Poor Man's Harvester
Overview
It’s possible to provision machines from scratch to act like running a Harvester cluster but in a poor man’s fashion. Though the functionality is not as rich as what a legitimate Harvester cluster is capable of, it helps us understand the core technology of an HCI solution in terms of:
- Compute: Kubernetes (the container orchestration platform) and KubeVirt (enabling virtualization on top of Kubernetes)
- Storage: Local Path Provisioner (a simple dynamic persistent volume provisioner) and Containerized Data Importer (CDI) (populating VM disks using existing images)
- Networking: Multus CNI (enabling attaching multiple network interfaces to pods)
Note: the resulting cluster does not have the VM live migration ability due to the non-migratable nature of local volumes. Even if the cluster consists of multiple nodes, it’s still impossible. After all, it’s poor man’s Harvester - Parvester.
Installation
In this post, I’ll show you how to provision a poor man’s Harvester step by step.
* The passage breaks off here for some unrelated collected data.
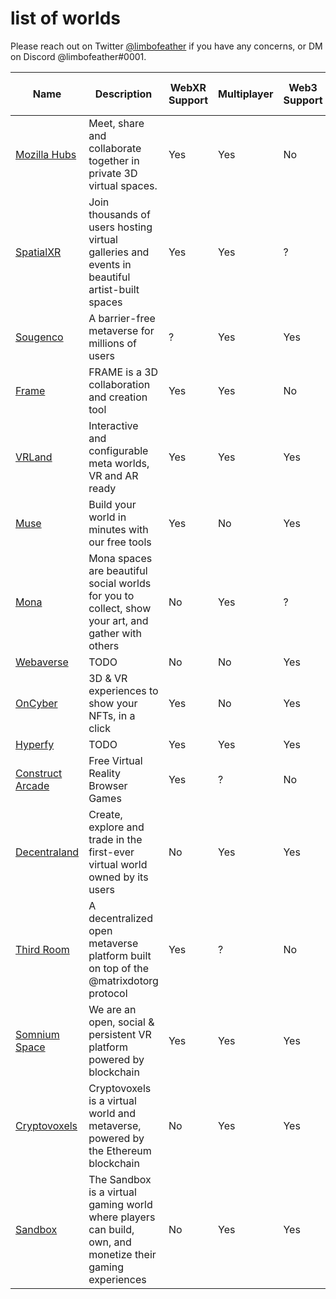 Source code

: # list of worlds

Please reach out on Twitter [@limbofeather](https://twitter.com/_limbofeather) if you have any concerns, or DM on Discord @limbofeather#0001.

| Name | Description | WebXR Support | Multiplayer | Web3 Support | Custom Avatar Support | Avatar File Format |
| -------- | -------- | -------- | ------------ | -------- | ---------- | ---------- |
| [Mozilla Hubs](https://hubs.mozilla.com) | Meet, share and collaborate together in private 3D virtual spaces. | Yes | Yes | No |
| [SpatialXR](https://spatial.io) | Join thousands of users hosting virtual galleries and events in beautiful artist-built spaces | Yes | Yes | ? |
| [Sougenco](https://sougen.co) | A barrier-free metaverse for millions of users | ? | Yes | Yes |
| [Frame](https://framevr.io) | FRAME is a 3D collaboration and creation tool | Yes | Yes | No |
| [VRLand](https://vrland.io) | Interactive and configurable meta worlds, VR and AR ready | Yes | Yes | Yes |
| [Muse](https://muse.place) | Build your world in minutes with our free tools | Yes | No | Yes |
| [Mona](https://www.mona.gallery) | Mona spaces are beautiful social worlds for you to collect, show your art, and gather with others | No | Yes | ? |
| [Webaverse](https://webaverse.com) | TODO | No | No | Yes |
| [OnCyber](https://oncyber.io) | 3D & VR experiences to show your NFTs, in a click | Yes | No | Yes |
| [Hyperfy](https://hyperfy.io) | TODO | Yes | Yes | Yes |
| [Construct Arcade](https://constructarcade.com) | Free Virtual Reality Browser Games | Yes | ? | No |
| [Decentraland](https://decentraland.org) | Create, explore and trade in the first-ever virtual world owned by its users | No | Yes | Yes |
| [Third Room](https://thirdroom.io) | A decentralized open metaverse platform built on top of the @matrixdotorg protocol | Yes | ? | No |
| [Somnium Space](https://somniumspace.com) | We are an open, social & persistent VR platform powered by blockchain | Yes | Yes | Yes |
| [Cryptovoxels](https://www.cryptovoxels.com) | Cryptovoxels is a virtual world and metaverse, powered by the Ethereum blockchain | No | Yes | Yes |
| [Sandbox](https://www.sandbox.game) | The Sandbox is a virtual gaming world where players can build, own, and monetize their gaming experiences | No | Yes | Yes |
The versions of each component are:
- Kubernetes: v1.28.11 (RKE2)
- KubeVirt: v1.1.1
- Local Path Provisioner: v0.0.28
- CDI: v1.59.0
- Multus CNI: v4.0.2
For simplicity, we’ll build a single-node cluster. You can add more nodes to form a multi-node cluster. But as I mentioned, it’s still not as powerful as a genuine multi-node Harvester cluster.
Kubernetes
We choose RKE2 as the Kubernetes distribution to deploy. Installing RKE2 is as simple as installing K3s with a one-liner (yeah you need to get a shell on the nodes where you wish to install RKE2):
curl -sfL https://get.rke2.io | sudo INSTALL_RKE2_VERSION=v1.28.11+rke2r1 sh -
For a single-node setup, you can skip straight to the part kicking off the RKE2 server; if you want to add more servers or agents later on, consider adding some configuration beforehands.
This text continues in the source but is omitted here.